Repeat exactly, and only, the lines below starting at the line that contains "- Database connection pool status" and ending at the line that contains "- Service restart procedures", inclusive of both.

***** Source material

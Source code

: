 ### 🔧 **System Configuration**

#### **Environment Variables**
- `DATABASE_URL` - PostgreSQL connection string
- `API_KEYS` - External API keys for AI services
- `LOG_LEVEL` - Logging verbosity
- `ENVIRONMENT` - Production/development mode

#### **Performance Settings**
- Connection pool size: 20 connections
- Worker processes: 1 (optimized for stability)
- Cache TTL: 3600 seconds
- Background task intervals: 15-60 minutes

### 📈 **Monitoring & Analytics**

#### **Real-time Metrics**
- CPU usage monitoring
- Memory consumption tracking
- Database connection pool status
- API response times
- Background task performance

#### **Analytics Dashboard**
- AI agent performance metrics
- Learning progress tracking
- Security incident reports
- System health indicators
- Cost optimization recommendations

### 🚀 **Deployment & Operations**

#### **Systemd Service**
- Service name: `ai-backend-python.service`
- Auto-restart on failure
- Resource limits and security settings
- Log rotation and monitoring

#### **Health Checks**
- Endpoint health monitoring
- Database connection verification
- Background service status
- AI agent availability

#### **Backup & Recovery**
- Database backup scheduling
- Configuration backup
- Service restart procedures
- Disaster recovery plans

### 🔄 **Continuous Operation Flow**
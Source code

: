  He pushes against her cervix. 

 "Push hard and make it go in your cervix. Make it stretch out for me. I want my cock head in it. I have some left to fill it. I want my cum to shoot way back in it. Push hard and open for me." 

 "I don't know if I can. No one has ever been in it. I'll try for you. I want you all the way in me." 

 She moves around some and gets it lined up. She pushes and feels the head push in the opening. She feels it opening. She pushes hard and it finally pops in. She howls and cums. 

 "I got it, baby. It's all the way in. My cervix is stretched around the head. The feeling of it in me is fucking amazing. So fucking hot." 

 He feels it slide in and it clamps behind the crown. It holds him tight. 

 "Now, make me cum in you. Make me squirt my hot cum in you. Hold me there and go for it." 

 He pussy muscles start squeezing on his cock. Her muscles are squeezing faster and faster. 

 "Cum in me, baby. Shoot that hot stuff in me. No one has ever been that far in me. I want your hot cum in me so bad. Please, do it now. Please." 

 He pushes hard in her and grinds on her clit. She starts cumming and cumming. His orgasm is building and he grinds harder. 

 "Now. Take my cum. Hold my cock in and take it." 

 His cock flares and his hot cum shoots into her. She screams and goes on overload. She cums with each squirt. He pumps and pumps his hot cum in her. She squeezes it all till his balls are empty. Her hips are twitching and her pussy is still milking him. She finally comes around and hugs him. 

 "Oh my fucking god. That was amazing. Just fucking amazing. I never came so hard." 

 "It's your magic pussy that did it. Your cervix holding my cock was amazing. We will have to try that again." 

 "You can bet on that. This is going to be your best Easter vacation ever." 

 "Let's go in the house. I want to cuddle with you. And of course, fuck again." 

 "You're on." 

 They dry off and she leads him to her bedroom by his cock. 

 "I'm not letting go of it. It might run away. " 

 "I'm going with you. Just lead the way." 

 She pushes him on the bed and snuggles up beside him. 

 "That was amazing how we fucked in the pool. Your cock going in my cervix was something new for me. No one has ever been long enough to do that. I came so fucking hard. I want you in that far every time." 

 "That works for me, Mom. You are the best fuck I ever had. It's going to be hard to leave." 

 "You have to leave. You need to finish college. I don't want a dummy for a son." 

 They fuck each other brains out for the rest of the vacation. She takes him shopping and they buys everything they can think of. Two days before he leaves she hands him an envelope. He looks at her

**********

Your response –
- Database connection pool status
- API response times
- Background task performance

#### **Analytics Dashboard**
- AI agent performance metrics
- Learning progress tracking
- Security incident reports
- System health indicators
- Cost optimization recommendations

### 🚀 **Deployment & Operations**

#### **Systemd Service**
- Service name: `ai-backend-python.service`
- Auto-restart on failure
- Resource limits and security settings
- Log rotation and monitoring

#### **Health Checks**
- Endpoint health monitoring
- Database connection verification
- Background service status
- AI agent availability

#### **Backup & Recovery**
- Database backup scheduling
- Configuration backup
- Service restart procedures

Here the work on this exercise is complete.